Honestly not that many people over the years have held to this view, as it is obviously not much different than pagan religions with multiplicities of gods.

And again, all of this discussion is admittedly rather academic, but it is also of the utmost central importance. Yet also, it is of immense practical understanding. I don’t want a Jesus who is less than divine – nothing more than a great moral example or most-empowered human creation. We need a perfect savior, not an ideal model of godly living. And we need more than a powerful spiritual presence or influence within us. We need not only God the Father; we must have God the Son, and God the Holy Spirit … or all is lost.

Explaining the Impossible: Definitions of Trinity

There are many things that seem impossible to explain, like how the Dallas Cowboys could lose a playoffs game this season! Inexplicable. But somehow it happened.

Today we take an attempt at explaining and defining the Trinity. Alert: this is going to be ultimately impossible, and no attempt or illustration is quite adequate enough to do it. People have sometimes used the three properties of H20 – Ice / Water / Vapor to describe it, but this falls short.

So let’s go all academic and get a historic definition of the Trinity as outlined in the Westminster Confession:

“In the unity of the Godhead there be three persons, of one substance, power, and eternity: God the Father, God the Son, and God the Holy Ghost: the Father is of none, neither begotten, nor proceeding; the Son is eternally begotten of the Father, the Holy Ghost eternally proceeding from the Father and the Son.”  (Westminster Confession of Faith, II/iii)

Christianity, therefore, is not totally and merely monotheistic, but Trinitarian. God exists as an eternal community of persons—Father, Son, and Spirit. The three essential teachings are:

(1)       There is one God

(2)       God exists as three persons—Father, Son, and Spirit

(3)       Each of these persons is fully God

Think of it this way using math: It is not 1+1+1=3, but 1x1x1=1.  But that illustration falls short also.

St. Augustine had famously said of the Trinity: “Try and understand it and you lose your mind; try and deny it and you lose your soul.”

With the concept of the Trinity, we are getting into a realm that is beyond our minds and experiential frame of reference in the material world to understand. But the Trinity is important simply because that is what God is like. To understand God—and to know Him relationally—we mustn’t ignore certain truths because they are difficult.

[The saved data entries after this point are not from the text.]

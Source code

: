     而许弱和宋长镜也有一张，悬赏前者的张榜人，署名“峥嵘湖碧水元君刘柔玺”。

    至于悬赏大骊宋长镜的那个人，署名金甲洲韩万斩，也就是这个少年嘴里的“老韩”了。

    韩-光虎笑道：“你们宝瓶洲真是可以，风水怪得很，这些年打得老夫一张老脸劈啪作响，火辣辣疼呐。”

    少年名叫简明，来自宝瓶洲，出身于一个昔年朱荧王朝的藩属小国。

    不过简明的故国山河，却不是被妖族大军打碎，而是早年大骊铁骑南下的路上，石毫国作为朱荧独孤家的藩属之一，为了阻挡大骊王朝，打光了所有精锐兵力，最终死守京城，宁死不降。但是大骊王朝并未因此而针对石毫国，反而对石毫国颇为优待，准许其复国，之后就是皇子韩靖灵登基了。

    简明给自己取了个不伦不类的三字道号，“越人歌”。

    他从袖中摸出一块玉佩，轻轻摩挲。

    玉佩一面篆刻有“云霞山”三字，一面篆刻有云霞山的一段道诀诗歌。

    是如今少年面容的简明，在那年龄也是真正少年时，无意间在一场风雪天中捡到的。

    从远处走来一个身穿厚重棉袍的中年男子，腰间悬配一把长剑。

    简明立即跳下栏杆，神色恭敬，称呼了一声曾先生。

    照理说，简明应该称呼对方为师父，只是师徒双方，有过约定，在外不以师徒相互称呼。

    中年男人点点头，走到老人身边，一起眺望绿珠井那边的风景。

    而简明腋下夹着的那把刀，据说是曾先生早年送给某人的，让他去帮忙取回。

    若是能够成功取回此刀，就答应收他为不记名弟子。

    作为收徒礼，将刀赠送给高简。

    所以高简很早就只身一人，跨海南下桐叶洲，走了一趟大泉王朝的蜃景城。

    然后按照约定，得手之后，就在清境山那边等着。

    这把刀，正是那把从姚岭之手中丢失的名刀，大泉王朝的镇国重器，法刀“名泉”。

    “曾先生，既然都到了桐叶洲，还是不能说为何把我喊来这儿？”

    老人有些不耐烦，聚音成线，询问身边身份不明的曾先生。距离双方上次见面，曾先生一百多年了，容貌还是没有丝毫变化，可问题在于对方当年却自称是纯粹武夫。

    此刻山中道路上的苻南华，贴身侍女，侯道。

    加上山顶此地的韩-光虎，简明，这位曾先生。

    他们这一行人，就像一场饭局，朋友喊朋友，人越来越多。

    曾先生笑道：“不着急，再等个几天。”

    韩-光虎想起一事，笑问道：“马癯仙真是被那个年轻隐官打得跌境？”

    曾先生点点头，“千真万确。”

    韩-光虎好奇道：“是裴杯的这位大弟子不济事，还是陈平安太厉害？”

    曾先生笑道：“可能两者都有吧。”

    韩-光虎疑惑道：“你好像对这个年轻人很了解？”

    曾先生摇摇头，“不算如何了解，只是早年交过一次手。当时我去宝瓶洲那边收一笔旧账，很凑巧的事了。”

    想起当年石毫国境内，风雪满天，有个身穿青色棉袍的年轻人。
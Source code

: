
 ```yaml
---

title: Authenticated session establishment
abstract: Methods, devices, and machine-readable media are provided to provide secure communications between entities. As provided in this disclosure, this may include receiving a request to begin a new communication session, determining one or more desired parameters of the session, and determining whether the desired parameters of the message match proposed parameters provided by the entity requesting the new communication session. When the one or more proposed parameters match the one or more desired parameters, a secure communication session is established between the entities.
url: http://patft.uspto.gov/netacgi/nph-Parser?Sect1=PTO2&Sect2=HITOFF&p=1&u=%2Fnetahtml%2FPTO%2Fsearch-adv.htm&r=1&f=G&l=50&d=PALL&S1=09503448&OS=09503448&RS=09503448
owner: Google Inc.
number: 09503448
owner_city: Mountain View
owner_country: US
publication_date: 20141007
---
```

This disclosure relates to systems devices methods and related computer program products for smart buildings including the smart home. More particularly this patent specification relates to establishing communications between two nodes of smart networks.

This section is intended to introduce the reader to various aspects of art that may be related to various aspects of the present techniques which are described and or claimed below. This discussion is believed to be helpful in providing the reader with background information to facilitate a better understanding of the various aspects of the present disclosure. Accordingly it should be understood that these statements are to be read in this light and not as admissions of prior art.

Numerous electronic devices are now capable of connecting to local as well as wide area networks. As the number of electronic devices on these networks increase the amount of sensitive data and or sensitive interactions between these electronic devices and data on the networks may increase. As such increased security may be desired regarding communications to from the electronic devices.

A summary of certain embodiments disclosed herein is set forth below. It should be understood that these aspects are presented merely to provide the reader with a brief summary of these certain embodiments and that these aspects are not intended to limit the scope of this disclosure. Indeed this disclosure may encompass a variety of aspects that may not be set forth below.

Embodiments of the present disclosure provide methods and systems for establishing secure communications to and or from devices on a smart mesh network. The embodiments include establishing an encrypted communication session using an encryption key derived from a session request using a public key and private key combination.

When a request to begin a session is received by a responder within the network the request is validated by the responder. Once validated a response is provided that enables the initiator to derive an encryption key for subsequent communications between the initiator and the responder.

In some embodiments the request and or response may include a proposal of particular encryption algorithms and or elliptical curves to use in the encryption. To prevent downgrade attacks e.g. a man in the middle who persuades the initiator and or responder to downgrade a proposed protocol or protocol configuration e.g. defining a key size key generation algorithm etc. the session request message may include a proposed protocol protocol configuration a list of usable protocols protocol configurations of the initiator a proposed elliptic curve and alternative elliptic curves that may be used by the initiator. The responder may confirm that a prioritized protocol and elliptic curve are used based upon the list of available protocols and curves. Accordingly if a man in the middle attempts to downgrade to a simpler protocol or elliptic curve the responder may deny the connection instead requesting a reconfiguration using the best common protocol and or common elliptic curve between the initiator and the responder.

The contemporary theologian, J.I. Packer writes:

“The historic formulation of the Trinity…seeks to circumscribe and safeguard this mystery (not explain it; that is beyond us), and it confronts us with perhaps the most difficult thought that the human mind has ever been asked to handle.  It is not easy; but it is true.”

Similarly, we should also recognize that the doctrine of the Trinity holds value in distinguishing the Christian faith from other major world religions. Not surprisingly, the brilliant C.S. Lewis wrote that the difficult teachings of Christianity prove that it is not something that man would ever have dreamed up:

“If Christianity was something we were making up, of course we could make it easier.  But it isn’t.  We can’t compete, in simplicity, with people who are inventing religions. How could we?  We’re dealing with Fact.  Of course anyone can be simple if he has no facts to bother about!”

Gregory of Nazianus (4th century bishop of Constantinople) wrote that this truth always directed him toward worship:

“I cannot think of the One, but I am immediately surrounded by the Three; nor can I clearly discover the Three, but I am suddenly carried back to the One.”

If you have walked at all with the Lord and studied his Word, you know how incredibly true and insightful is that assertion.

While the Christian faith is reasonable and rationally defensible, there is a point at which faith enters the equation. It is believing in things that are beyond us, as it says in Hebrews 11 – “Now faith is confidence in what we hope for and assurance about what we do not see.”  Without the Trinity, the gospel falls apart, there is no true savior, and there is no indwelling of God within His people. You lose everything.

But the doctrine of the Trinity is true, and that holds all things together for life and eternity. It is essential.